Message 18 of 44 (7467)
03-21-2002 6:04 AM
Reply to: Message 14 by TrueCreation
03-20-2002 10:55 PM


[QUOTE]Originally posted by TrueCreation:
[b]
quote:
Originally posted by TrueCreation:
"Prove to me that these magnitudes were possible- why don't wee see them today?"
--Lower mantle viscosity, a higher convection rate of the mantle from a heat produced out of high radionuclei decay rate in the outer core.

Can you show how the conditions you describe came to be, why they weren't extant before the "flood", & why they no longer exist? Please don't dredge up Brown or Baumgardner again, they both assume initial conditions without evidential basis.
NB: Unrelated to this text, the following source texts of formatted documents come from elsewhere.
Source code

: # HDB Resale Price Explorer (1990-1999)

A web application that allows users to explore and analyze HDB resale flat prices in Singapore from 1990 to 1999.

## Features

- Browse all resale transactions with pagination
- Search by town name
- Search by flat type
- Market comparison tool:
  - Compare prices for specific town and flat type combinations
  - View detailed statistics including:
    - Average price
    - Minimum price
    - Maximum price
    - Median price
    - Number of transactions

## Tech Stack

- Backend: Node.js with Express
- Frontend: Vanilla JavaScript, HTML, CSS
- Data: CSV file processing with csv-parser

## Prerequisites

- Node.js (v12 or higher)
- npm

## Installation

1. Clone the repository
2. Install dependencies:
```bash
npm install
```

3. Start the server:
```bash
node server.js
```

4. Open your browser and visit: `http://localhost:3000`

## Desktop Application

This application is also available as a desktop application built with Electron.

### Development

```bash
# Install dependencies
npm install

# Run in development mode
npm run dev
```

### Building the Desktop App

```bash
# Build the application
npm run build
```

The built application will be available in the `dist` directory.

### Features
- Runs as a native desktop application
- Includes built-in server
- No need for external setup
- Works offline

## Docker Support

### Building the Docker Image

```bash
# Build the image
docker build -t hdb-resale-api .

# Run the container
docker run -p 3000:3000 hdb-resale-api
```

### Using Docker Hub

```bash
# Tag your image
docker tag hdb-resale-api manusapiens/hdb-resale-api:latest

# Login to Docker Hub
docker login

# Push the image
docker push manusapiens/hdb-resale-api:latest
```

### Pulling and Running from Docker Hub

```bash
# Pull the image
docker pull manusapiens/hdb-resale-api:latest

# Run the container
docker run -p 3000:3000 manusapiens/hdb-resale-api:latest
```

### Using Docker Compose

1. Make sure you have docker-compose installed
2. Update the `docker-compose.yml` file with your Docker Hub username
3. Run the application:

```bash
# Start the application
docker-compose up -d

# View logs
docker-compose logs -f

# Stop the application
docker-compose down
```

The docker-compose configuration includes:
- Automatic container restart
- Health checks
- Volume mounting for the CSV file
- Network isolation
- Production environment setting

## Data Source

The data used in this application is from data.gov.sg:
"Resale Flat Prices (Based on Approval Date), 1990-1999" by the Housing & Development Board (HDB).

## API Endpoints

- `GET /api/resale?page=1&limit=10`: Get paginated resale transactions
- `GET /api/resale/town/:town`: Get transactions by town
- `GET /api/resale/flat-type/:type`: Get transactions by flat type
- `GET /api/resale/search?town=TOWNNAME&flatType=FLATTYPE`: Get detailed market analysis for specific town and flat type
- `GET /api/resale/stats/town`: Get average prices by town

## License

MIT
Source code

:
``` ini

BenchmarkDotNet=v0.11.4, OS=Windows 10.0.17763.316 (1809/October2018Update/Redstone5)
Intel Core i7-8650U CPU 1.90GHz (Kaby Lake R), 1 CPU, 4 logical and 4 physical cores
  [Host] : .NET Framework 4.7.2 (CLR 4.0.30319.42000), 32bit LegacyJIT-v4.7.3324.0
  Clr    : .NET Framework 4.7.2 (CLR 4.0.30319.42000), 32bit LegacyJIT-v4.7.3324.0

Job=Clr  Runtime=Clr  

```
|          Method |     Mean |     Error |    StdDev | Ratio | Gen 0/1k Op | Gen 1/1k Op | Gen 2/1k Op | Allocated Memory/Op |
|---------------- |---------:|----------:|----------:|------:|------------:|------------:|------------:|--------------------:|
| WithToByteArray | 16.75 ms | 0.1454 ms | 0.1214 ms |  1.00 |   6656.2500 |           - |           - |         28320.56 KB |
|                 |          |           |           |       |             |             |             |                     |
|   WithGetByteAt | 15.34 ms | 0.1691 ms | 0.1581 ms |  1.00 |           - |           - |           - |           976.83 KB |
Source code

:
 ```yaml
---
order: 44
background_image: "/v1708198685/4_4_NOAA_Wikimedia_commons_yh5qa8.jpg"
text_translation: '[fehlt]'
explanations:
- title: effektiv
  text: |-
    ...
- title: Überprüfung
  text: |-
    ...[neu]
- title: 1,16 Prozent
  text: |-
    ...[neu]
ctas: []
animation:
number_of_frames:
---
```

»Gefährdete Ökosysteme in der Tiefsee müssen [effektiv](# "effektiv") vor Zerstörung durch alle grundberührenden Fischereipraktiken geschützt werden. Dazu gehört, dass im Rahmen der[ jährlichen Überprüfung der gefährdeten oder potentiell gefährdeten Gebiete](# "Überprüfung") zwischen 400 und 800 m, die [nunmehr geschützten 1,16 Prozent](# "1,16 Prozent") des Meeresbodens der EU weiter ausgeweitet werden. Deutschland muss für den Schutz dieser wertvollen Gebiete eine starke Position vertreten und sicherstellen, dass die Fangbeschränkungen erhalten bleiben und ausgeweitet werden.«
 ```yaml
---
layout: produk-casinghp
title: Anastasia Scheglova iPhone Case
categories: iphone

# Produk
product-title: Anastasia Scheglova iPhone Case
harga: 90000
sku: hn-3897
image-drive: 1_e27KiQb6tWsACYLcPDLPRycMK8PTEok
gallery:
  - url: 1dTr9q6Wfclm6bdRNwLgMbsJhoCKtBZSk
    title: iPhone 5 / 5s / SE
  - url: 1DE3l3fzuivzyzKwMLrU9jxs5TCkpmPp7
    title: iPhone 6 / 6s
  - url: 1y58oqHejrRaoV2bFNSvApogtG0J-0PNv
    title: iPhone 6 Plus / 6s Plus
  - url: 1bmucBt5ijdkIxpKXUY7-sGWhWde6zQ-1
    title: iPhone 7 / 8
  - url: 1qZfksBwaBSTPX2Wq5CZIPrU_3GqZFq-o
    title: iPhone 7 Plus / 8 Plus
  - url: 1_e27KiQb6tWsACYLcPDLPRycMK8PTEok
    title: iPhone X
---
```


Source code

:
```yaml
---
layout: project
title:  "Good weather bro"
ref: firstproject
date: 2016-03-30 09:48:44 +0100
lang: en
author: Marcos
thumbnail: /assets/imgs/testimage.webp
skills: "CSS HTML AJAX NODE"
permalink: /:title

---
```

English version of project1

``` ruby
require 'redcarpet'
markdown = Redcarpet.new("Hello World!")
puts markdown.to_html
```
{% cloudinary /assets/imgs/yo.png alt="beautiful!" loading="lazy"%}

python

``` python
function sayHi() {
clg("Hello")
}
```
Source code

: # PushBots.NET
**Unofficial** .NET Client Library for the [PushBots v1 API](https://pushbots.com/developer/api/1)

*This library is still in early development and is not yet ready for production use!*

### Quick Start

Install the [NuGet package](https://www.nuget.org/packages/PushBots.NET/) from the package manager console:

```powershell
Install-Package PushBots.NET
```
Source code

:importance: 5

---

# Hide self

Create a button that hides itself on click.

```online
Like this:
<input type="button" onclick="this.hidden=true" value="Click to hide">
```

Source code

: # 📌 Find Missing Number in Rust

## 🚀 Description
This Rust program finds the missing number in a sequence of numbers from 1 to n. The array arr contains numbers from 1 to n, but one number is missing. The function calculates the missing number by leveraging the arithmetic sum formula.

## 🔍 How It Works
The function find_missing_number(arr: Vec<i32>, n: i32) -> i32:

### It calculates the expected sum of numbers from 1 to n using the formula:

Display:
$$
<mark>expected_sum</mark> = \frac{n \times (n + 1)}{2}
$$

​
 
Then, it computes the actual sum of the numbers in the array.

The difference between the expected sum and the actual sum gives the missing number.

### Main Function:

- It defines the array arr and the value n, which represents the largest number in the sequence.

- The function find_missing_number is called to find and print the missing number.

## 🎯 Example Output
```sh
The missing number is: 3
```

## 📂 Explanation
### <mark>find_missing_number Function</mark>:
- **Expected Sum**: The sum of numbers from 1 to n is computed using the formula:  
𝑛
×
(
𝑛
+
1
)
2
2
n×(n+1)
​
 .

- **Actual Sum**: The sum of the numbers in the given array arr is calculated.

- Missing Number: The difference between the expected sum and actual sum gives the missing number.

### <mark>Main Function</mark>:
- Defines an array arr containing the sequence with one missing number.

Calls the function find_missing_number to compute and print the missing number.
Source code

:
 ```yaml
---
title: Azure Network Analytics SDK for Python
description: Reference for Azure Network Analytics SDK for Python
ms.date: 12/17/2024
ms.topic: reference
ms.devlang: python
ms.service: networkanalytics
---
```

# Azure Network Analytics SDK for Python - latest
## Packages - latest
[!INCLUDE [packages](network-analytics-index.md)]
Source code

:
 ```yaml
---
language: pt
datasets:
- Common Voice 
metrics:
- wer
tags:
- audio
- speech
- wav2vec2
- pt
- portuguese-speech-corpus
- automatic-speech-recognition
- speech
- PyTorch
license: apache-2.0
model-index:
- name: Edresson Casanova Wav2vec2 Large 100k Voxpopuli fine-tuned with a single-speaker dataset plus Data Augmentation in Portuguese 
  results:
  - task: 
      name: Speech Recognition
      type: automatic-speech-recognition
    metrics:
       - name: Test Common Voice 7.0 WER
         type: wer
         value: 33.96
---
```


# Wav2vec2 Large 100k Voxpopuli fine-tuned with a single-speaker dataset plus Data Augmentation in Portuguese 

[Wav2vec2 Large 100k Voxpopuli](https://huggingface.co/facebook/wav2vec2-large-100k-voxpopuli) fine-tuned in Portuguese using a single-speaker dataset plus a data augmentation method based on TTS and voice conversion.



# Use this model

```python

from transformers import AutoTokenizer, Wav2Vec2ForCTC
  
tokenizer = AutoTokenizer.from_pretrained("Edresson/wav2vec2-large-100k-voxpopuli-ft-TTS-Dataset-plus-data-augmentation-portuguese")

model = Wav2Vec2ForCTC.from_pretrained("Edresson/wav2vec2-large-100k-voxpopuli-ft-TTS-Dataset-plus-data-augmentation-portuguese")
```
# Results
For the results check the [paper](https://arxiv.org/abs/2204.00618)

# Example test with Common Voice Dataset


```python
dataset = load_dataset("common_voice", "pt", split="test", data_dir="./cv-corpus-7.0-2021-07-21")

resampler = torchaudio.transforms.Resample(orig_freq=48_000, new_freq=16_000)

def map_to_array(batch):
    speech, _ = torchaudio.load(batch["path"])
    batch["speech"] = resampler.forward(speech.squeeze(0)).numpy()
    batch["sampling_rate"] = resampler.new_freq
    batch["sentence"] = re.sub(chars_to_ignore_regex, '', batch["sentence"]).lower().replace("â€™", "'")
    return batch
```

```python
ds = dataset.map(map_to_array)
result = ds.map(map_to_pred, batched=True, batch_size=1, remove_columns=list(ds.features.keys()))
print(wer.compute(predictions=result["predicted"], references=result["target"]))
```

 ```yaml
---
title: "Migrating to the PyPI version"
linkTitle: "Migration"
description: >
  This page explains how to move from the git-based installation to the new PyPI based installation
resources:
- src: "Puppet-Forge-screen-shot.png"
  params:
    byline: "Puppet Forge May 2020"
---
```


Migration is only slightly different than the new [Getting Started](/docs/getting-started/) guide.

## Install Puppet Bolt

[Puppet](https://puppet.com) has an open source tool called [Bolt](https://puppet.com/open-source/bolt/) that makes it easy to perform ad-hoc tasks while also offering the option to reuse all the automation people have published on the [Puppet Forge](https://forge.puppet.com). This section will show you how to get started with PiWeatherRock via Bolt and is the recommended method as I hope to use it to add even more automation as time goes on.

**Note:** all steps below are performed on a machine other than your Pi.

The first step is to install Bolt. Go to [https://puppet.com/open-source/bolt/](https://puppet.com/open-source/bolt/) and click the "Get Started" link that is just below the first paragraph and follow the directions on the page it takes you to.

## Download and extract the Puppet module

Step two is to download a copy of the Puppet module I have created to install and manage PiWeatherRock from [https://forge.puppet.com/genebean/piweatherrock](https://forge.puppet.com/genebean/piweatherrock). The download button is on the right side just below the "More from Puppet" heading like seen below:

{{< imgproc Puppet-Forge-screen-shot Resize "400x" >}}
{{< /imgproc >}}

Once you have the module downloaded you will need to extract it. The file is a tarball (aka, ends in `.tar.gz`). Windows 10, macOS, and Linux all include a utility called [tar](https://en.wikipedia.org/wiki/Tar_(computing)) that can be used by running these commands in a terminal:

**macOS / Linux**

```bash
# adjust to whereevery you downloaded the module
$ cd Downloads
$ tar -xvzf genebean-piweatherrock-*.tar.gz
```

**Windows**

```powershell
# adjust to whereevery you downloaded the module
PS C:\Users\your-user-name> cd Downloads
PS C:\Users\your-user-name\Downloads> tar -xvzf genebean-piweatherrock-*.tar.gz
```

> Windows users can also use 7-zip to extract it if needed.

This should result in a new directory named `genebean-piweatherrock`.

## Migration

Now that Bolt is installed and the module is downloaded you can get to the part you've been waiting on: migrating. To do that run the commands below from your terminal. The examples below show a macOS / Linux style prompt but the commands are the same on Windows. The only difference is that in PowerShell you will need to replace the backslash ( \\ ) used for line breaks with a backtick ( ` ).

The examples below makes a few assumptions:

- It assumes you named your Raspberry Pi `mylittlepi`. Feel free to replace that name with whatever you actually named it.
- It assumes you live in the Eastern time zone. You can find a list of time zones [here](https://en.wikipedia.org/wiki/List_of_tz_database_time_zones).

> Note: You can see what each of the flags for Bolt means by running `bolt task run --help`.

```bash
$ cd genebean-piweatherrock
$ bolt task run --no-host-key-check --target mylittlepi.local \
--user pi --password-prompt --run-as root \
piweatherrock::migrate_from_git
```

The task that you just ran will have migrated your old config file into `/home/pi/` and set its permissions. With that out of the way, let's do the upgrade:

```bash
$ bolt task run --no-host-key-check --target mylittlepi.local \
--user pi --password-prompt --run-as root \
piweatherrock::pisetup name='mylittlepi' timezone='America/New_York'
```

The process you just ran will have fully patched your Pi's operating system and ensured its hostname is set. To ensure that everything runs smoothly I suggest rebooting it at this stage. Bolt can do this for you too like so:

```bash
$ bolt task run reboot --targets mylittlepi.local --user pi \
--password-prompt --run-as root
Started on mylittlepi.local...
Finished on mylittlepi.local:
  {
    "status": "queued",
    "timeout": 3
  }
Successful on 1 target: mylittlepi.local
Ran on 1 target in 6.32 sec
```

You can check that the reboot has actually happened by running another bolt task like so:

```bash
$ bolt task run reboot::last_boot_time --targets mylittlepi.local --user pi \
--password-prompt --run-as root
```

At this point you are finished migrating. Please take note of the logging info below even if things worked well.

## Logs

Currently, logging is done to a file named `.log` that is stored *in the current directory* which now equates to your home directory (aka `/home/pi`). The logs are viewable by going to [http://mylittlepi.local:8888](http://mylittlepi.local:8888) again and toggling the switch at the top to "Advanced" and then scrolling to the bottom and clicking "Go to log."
I've been digging for this for several posts now culminating in message 253 at .
http://www.evcforum.net/cgi-bin/dm.cgi?action=page&f=1&t=29&p=17
Saying you have the mechanism when all you have is a wish list of phenomena you need to be true is a bit rich, mate.
You need positive evidence that ;
1/ There was a lower mantle viscosity for a year, & provide a model that allows this to start & stop within the flood time scale.
2/ That radioactive decay was significantly different 4,500 years ago. Despite positive evidence that at high temperatures & pressure half lives show little to no variation. Also, you need to explain why this radioactive decay occurred during the flood year only. What CAUSED the rate of decay to increase for a year, then return to "normal" levels? It must've done, or the continents would've been hurtling around since creation, according to you.
If you can’t do this, point 1/ is falsified, & you STILL need to explain the alleged high rate of continental drift you assert occurred 4,500 years ago.
Mark
------------------
Occam's razor is not for shaving with.
[This message has been edited by mark24, 03-21-2002]

This message is a reply to:
 Message 14 by TrueCreation, posted 03-20-2002 10:55 PM TrueCreation has replied

Replies to this message:
 Message 19 by quicksink, posted 03-21-2002 7:56 AM mark24 has not replied
 Message 28 by TrueCreation, posted 03-21-2002 7:26 PM mark24 has replied

  
mark24
Member (Idle past 5221 days)
Posts: 3857
From: UK
Joined: 12-01-2001


Message 22 of 44 (7480)
03-21-2002 9:21 AM
Reply to: Message 21 by Joe Meert
03-21-2002 9:07 AM


Joe,
So there are magnetic "anomalies" on land as well? Could you post a ref, or e-mail me with one,
thanks,
Mark
------------------
Occam's razor is not for shaving with.
[This message has been edited by mark24, 03-21-2002]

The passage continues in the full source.